In the closing moments of the show’s final episode Durst can be heard muttering “What the hell did I do? Killed them all, of course,” seemingly unaware he was being recorded. Authorities had reviewed the footage months before it aired and chose to arrest Durst hours before the episode was televised out of concern he might flee.

Many took the recorded utterance as tantamount to a confession, though DeGuerin has dismissed the now-infamous comment as the product of deceptive editing by the filmmakers.

The path from Durst’s arrest to him testifying in his own defense was a legal odyssey that spanned years. When he was first captured in 2015, Durst was allegedly in possession of marijuana and a handgun, leading to charges that had to be resolved in Louisiana. It would be 18 months before he made his first appearance in a Los Angeles courtroom for an arraignment.

From there, prosecutors decided to call a number of crucial witnesses to testify in 2017, archiving their testimony for fear they might die before the case went to trial. After opening arguments finally began in March 2020, the trial was again delayed by the COVID-19 pandemic.

Durst’s defense began presenting its case late Tuesday afternoon. During his opening statement in May, DeGuerin told the jury that prosecutors lack physical evidence tying Durst to the crime scene and urged the panelists to tune out testimony related to Kathleen’s disappearance or Black’s death.
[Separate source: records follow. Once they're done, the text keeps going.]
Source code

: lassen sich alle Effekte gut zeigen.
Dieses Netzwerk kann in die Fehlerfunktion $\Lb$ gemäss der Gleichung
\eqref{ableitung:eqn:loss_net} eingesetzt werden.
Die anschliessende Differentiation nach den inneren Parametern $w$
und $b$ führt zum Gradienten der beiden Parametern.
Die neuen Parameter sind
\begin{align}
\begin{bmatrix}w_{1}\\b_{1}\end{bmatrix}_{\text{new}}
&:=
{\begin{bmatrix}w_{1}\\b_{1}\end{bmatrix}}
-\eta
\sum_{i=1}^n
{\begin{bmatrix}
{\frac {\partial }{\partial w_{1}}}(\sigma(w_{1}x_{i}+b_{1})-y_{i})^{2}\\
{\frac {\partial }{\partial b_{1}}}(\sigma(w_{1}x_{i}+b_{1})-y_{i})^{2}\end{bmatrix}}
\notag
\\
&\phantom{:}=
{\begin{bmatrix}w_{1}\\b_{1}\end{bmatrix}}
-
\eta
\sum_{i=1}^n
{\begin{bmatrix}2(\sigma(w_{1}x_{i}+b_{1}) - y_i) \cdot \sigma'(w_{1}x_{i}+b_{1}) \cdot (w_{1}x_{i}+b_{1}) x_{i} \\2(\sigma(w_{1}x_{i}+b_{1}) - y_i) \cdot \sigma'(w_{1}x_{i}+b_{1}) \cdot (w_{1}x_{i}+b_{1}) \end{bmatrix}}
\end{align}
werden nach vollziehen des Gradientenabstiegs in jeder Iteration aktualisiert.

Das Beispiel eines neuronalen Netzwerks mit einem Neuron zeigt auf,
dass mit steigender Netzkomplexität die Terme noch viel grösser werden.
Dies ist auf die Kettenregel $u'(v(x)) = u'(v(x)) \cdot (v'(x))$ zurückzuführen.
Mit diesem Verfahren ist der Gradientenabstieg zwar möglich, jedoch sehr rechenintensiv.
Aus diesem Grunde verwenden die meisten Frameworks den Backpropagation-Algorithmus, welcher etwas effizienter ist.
“The only case before you to determine a verdict is the murder of Susan Berman. The evidence is lacking. The evidence isn’t there,” DeGuerin said at the time. “Bob Durst did not kill Susan Berman, and he doesn’t know who did.”
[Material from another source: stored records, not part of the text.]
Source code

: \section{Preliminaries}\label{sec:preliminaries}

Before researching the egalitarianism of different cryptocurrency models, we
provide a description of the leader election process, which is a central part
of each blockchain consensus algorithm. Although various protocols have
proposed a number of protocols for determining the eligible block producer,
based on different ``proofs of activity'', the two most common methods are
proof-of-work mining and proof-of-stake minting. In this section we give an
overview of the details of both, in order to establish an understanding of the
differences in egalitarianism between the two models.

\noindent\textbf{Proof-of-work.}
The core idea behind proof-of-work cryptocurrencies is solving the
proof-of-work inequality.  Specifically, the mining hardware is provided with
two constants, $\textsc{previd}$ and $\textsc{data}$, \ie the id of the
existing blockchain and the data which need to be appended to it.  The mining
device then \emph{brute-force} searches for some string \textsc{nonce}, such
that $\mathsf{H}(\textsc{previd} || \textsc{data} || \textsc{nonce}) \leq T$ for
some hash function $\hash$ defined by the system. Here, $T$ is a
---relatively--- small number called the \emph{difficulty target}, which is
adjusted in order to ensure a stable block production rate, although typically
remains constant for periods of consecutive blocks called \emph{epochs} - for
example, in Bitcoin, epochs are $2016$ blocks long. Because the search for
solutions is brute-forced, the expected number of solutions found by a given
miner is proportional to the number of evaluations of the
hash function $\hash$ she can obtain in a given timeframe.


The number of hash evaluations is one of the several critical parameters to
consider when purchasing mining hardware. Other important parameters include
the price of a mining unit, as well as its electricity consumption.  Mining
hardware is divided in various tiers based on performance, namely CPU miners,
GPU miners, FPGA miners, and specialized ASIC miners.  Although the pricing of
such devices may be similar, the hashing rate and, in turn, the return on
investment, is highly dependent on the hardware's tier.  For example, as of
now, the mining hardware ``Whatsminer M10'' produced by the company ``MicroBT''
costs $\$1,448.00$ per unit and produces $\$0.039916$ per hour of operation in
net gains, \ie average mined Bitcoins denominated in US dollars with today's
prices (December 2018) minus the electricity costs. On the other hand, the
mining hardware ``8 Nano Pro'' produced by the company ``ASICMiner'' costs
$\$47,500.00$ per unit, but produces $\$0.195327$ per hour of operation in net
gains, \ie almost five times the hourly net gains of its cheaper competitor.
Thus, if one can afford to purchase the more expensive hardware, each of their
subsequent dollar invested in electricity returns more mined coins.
The only other witness expected to take the stand on Durst’s behalf, Dr. Elizabeth Loftus, spent most of Wednesday and Thursday under blistering cross-examination from Lewin. Loftus — a memory expert who has testified or consulted in more than 300 court cases involving high-profile defendants including O.J. Simpson and Harvey Weinstein — has largely explained to jurors how memories can be corrupted over time.

“Our memories are malleable. Which means they’re not fixed. It’s not like a recording device which you can then play back later,” she said Wednesday. “Rather, these memories are subject to contamination, distortion or change.”

Such notions could weigh heavily in a case in which the jury will have to assess the reliability of witnesses’ memories of decades-old conversations with either Durst or Berman.

Lewin spent several hours last Wednesday attacking Loftus for what he said was her bias. He noted she rarely testifies on behalf of prosecutors, referring to her as a “hired gun” for high-profile defendants.

Durst had been expected to take the stand Thursday afternoon, but the proceedings were delayed when court officials learned a person who attended the trial recently had tested positive for COVID-19. The discovery led to an abrupt adjournment for the rest of the week. His testimony will resume Wednesday.